Wednesday, February 14, 2007


[posted by Callimachus]

Michael Tanji (who blogs at Haft of the Spear) slams the U.S. intelligence services in a short but link-rich post.

Saying you’re adapting to the information age because you are using computers while still clinging to industrial-age processes is worse than sticking with typewriters and paper. Recycling cold-warriors and the people who got you into this mess in the first place is sending these institutions into a retrograde orbit.

I have waxed and waned about the need to purge current management because it can be dangerous to paint with too broad a brush. However, this latest round of stories about business as usual in our national security apparatus has forced me to cast off any misgivings I might have harbored for throwing out a very small baby in a great volume of tepid, fetid bathwater. We should thank those who have served honorably for their time, energy and sacrifice, but their time is over.

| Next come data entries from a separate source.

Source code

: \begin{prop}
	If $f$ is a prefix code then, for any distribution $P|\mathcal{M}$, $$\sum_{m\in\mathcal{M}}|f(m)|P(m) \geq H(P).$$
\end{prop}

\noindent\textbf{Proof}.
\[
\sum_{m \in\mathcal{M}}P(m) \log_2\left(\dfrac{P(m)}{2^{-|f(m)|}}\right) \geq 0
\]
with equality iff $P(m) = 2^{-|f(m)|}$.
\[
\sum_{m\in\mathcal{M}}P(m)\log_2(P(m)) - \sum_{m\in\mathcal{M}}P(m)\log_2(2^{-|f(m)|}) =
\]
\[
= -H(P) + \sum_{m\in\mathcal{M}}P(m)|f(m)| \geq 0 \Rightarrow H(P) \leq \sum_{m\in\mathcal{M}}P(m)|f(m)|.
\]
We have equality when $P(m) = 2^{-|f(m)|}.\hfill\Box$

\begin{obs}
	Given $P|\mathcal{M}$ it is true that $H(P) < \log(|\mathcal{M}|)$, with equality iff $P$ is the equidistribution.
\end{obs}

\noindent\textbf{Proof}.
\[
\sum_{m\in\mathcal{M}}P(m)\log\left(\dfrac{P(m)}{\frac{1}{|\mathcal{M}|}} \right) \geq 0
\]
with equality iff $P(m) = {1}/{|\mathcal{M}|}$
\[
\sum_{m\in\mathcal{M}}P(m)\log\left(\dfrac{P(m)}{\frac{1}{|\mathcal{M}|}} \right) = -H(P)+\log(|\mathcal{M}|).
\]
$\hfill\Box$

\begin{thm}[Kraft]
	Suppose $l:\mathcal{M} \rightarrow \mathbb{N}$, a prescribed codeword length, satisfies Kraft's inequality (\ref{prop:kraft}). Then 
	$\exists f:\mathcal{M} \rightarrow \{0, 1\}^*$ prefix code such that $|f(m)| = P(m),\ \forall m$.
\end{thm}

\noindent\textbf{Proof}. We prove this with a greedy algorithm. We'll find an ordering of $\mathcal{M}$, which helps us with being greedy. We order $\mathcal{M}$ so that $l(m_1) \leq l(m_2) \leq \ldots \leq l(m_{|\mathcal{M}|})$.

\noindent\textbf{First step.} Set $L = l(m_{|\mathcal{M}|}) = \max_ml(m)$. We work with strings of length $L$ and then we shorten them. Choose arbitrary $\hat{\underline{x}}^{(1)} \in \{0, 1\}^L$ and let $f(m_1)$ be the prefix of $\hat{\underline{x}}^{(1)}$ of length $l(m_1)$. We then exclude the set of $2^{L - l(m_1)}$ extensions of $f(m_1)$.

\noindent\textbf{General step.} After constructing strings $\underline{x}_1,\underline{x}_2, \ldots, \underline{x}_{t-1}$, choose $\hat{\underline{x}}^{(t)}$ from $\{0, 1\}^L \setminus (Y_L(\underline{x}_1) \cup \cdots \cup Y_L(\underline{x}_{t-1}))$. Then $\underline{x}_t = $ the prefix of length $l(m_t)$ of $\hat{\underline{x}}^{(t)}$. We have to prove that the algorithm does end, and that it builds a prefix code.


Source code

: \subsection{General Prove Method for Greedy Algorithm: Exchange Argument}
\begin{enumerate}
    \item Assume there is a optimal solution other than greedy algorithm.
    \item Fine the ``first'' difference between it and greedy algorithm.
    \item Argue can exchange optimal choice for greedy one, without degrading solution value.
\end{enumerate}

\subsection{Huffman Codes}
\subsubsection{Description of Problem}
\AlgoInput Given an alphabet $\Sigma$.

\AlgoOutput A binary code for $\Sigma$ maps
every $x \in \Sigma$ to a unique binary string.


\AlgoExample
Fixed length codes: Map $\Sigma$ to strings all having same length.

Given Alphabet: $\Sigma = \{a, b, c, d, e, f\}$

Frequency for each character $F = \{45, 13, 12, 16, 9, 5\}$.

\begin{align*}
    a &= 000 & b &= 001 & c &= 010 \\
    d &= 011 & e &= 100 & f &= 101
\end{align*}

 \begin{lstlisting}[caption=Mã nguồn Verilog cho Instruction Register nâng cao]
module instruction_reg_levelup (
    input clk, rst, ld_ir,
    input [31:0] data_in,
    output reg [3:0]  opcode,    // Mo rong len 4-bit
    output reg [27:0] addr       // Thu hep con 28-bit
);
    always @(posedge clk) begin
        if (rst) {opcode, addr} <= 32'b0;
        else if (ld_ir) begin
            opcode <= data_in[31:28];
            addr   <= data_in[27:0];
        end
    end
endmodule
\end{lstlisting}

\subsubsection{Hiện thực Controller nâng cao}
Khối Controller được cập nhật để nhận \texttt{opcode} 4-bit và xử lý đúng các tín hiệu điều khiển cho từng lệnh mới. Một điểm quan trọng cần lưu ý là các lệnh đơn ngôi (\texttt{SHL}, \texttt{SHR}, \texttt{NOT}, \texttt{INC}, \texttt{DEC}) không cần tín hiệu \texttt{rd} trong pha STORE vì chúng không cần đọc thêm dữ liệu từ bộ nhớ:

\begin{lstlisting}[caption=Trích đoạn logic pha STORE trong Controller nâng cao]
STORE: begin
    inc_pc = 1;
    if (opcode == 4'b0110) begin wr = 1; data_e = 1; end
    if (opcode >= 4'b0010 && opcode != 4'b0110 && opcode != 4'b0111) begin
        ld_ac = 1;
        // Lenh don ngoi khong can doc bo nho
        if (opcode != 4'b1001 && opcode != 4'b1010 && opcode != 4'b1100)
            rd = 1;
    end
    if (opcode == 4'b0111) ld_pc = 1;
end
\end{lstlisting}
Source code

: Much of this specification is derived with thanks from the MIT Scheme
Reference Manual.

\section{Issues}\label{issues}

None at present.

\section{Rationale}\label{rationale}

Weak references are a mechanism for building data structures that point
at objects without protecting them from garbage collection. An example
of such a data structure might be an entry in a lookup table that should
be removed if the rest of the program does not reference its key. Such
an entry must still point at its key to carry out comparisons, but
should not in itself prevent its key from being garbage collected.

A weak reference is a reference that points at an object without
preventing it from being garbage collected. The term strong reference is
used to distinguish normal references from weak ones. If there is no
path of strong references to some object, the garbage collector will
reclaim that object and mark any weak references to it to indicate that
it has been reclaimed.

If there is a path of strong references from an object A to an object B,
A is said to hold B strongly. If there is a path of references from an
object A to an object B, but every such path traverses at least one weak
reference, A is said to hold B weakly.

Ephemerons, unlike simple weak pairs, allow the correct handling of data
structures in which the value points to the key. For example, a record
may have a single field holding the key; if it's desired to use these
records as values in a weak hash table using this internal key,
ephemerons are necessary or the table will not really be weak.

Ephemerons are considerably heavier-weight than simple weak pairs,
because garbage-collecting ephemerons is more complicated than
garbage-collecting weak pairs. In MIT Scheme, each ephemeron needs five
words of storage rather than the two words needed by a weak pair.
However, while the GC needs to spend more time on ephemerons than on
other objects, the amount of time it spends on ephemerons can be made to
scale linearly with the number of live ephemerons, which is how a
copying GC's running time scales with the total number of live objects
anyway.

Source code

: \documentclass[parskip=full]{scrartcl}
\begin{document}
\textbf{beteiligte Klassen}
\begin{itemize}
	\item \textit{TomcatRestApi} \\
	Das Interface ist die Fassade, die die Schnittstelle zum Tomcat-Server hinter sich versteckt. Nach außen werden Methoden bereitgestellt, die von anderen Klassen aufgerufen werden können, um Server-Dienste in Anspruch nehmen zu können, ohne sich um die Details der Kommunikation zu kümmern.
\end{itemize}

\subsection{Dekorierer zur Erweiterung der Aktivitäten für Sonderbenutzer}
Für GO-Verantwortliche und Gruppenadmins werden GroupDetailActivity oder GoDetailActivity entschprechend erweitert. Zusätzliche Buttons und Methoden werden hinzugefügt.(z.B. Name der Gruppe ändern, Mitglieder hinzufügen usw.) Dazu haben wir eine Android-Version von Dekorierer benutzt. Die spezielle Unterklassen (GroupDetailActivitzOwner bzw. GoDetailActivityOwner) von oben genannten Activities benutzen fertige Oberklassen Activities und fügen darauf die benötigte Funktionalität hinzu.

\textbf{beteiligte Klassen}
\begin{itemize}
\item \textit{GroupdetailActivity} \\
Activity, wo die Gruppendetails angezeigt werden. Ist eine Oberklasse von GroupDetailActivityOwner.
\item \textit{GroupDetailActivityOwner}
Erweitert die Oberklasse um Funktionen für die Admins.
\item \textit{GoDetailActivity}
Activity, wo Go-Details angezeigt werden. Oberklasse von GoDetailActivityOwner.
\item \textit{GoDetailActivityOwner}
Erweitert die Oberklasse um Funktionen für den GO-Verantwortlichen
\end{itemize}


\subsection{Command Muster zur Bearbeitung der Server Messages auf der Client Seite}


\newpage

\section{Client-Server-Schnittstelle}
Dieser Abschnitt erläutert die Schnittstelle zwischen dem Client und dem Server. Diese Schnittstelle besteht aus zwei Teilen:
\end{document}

Failure to take rapid and dramatic measures on this front will have implications beyond the staffing and morale levels of given agencies. Absent fundamental changes in policy, procedure, and key personnel, national security institutions will decline in relevance and utility. The best and brightest will opt out of federal service so as to avoid becoming cube-dwelling, ticket-punching automatons. Traitors will be cultivated and exploited, criminals will go unpunished, valuable sources of intelligence will go unexploited, and when the next shooting war starts our ignorance of the threat we face will be so profound that victory in battle may very well be in doubt.

[Hat tip: Zenpundit]

I don't think my co-blogger and I see quite eye to eye on the relative weights and urgencies of all this, but if you've read here for a while you know I have little love for the CIA.